Of the entries below, copy only those lines that contain the word "Predicting".

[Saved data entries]
---+---
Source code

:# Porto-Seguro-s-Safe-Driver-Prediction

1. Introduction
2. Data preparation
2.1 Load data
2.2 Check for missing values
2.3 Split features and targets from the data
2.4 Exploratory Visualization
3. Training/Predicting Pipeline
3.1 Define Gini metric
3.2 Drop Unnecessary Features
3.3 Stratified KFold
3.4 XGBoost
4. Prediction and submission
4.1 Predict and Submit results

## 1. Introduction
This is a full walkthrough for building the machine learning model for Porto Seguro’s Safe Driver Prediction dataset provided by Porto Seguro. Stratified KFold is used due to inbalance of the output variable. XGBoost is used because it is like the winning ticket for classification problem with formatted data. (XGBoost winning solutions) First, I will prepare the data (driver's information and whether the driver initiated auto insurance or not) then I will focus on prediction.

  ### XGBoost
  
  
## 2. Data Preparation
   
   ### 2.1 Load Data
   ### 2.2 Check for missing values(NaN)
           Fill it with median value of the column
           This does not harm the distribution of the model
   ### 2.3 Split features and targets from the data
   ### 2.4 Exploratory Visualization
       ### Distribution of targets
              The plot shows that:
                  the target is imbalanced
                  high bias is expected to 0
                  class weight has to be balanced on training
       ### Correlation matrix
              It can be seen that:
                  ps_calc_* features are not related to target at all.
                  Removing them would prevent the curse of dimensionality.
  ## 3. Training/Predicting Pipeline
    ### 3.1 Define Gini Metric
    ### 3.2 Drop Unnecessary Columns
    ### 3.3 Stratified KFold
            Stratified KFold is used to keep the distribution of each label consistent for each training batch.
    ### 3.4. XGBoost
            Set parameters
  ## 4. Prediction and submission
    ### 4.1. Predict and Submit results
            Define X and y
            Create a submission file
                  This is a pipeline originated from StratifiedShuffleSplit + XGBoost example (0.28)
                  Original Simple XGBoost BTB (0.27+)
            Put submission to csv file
---+---
__Task result__
3. Training/Predicting Pipeline
  ## 3. Training/Predicting Pipeline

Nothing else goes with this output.